You may have noticed that I’ve barely mentioned the sagacious main character, but that’s due to his minimal involvement in this episode. Don’t get me wrong, his screen time isn’t seriously undermined, but I was still taken aback by how long he remains inactive.
Nevertheless, once Leonardo becomes a part of the proceedings – he instantly becomes a key figure in the ongoing battle. For a refreshing change though, Leonardo does not come across as merely a suave hero. He has previously shown shades of his moral complexity, but it finally comes to the fore. I wouldn’t say that there’s deep pathos in “The Magician”, but it does show Leonardo reflecting upon the consequences of his inventions. It was pleasant for a moment to see Leonardo becoming a thoughtful character, but speedily presents some problems for me.
His position of a war engineer is one which he has never embraced and at the time of war he realises that his weapons will only bring further destruction. I find this to be… well… dumb! His concern is credible, but you begin to wonder why he even sought to have the position as war engineer in the first place. The implied reason is that it will bring him closer to ‘The Book of Leaves’, but this portrays him as an absurdly obsessed man. I’ve never been fond of Leonardo’s preoccupation with ‘The Book of Leaves’ and definitely not when it dominates his standing and eventual decisions. That is exactly what seems to be at bay though. It is made staunchly clear that Leonardo is inadequate with taking lives, a thought which he must have had whilst initially presenting his weapon schematics to Lorenzo, but yet he is unwilling to step away due to his obsession. Leonardo does not fulfill his task as a war engineer and even puts a stop to the production of his own pipe organ muskets. As a result, he comes across as a stubborn buffoon and consequently endangers Florence. I am left wondering what his discernment of the situation must have been if he was fine with taking such volatile action. Fair enough, in the end he outwits the Pope’s impending forces without any bloodshed, but there is no way he could have predicted this at the moment of action. This laminates him into a selfish, volatile and inconsiderate man. It is sad to see such a negative development occur in the course of one episode, but the characters have never been the strongest point of this series.

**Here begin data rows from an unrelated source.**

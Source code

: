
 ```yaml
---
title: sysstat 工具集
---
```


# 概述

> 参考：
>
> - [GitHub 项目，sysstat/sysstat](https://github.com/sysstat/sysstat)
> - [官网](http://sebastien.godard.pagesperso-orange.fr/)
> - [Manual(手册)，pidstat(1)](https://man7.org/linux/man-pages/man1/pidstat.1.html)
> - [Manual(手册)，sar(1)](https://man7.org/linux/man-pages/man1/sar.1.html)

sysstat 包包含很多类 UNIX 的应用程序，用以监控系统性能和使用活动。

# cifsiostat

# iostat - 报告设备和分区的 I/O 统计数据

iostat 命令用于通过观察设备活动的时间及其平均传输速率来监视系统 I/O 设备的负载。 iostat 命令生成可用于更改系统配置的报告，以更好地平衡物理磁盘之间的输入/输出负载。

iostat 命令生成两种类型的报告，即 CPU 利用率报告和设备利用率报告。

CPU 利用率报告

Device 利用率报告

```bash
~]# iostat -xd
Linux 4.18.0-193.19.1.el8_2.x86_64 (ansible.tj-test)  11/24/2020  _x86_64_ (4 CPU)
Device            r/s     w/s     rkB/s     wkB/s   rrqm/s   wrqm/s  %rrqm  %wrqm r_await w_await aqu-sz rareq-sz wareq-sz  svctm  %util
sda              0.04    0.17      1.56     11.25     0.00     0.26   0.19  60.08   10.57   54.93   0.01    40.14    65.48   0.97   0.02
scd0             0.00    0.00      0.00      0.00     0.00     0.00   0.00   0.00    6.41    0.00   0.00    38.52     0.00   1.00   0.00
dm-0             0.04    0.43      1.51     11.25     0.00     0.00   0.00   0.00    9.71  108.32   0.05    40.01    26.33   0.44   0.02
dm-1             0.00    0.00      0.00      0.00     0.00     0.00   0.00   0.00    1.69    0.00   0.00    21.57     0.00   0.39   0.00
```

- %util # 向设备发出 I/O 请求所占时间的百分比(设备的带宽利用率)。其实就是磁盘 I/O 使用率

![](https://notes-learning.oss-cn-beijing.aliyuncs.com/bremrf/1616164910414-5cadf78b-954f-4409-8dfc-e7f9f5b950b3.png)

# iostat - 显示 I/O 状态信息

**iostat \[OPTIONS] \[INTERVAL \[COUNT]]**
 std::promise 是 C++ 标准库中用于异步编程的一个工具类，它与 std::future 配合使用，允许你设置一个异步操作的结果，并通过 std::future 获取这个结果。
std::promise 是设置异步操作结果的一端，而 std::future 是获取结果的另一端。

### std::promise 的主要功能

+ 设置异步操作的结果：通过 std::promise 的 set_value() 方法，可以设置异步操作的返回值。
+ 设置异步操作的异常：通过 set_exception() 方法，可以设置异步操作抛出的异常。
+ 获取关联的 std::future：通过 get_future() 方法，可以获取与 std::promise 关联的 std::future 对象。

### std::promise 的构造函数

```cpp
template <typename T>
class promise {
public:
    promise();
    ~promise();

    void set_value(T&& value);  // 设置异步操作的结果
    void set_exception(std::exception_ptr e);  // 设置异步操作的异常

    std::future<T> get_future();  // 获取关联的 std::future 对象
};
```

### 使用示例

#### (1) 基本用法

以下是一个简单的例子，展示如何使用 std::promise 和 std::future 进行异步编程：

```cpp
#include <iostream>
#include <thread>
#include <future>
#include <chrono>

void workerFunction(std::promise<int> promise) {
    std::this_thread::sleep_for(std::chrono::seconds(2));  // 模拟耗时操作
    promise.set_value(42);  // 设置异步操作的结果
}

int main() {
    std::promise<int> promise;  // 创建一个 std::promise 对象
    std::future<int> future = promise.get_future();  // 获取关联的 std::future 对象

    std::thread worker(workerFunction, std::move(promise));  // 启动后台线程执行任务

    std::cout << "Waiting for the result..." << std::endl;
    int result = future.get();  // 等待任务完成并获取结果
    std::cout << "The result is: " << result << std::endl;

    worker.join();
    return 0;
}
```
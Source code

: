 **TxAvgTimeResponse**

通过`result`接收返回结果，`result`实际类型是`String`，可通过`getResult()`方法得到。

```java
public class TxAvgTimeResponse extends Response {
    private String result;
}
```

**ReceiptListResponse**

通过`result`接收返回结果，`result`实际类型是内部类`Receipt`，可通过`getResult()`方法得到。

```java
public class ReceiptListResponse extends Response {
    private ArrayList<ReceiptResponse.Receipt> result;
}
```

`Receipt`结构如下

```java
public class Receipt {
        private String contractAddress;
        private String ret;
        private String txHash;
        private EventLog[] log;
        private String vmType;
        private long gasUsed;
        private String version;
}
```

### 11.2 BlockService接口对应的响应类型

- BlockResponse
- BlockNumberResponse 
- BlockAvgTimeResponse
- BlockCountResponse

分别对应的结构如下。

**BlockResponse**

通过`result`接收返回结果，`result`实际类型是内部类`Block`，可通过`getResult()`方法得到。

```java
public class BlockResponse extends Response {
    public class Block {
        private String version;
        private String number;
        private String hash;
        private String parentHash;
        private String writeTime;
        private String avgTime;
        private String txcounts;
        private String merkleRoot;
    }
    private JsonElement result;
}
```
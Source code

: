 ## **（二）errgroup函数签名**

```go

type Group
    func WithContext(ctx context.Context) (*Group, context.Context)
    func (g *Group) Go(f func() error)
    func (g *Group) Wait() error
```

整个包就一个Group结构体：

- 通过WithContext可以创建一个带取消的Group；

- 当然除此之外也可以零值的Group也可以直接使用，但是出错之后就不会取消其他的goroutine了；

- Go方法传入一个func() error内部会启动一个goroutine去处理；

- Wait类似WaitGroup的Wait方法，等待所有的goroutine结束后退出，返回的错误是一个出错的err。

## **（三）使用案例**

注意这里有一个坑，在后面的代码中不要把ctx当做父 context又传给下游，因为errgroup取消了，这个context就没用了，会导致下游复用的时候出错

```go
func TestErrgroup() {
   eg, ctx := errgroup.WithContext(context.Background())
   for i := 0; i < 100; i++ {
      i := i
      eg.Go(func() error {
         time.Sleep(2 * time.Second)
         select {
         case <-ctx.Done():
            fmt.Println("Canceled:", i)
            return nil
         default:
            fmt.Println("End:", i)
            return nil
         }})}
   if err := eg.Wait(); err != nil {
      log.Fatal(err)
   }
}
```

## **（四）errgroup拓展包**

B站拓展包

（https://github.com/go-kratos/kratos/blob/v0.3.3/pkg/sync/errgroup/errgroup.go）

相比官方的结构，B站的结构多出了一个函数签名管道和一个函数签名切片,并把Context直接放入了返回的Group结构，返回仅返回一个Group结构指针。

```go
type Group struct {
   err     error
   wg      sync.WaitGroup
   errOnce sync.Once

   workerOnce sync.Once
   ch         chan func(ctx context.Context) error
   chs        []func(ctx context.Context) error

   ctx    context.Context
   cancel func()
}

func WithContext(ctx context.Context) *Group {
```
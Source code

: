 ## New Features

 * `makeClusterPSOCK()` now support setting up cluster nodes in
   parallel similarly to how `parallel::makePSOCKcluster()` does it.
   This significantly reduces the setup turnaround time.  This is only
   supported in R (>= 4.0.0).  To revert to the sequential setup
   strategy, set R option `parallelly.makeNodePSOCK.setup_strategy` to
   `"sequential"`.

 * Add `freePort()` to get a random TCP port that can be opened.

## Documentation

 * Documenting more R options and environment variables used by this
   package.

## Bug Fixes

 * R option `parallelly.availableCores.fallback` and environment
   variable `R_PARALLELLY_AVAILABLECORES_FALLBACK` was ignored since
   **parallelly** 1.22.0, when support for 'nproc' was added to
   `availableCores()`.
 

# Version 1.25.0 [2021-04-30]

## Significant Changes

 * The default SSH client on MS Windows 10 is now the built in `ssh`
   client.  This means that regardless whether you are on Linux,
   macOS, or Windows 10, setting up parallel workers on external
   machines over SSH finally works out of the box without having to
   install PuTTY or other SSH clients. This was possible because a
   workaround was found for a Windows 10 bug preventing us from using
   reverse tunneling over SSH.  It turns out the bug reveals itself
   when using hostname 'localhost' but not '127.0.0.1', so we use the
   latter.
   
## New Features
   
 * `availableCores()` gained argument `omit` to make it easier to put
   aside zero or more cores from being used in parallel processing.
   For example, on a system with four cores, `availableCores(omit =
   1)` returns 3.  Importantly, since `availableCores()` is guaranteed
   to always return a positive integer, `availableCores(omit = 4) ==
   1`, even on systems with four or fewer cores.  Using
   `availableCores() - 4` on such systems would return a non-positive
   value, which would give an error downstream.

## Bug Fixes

Best Scene of the episode:
During the time when she’s not lying in bed with one of her three men, Lucrezia is shown to be feeling genuine remorse for victimizing Becchi in this episode. The ending therefore came as a surprise to me and, in consequence, made me lose every fragment of sympathy I had for her character. In a shocking turn of events – Lucrezia murders Becchi in his cell and abolishes any sign of this act. The sadness which envelops this scene is that Becchi dies a traitor and his closest believe him to have committed suicide to avoid his punishment. It’s a tragic moment which sets two primary things into play – Giuliano’s hunt for the true perpetrator and Lucrezia’s deepening path into darkness.
After four episodes – Da Vinci’s Demons certifies itself as a likable series, but in terms of storytelling and characters, it’s pretty much a mixed bag. Leonardo, himself, is the biggest problem of this episode, and the writers will have a difficult time trying to amend this.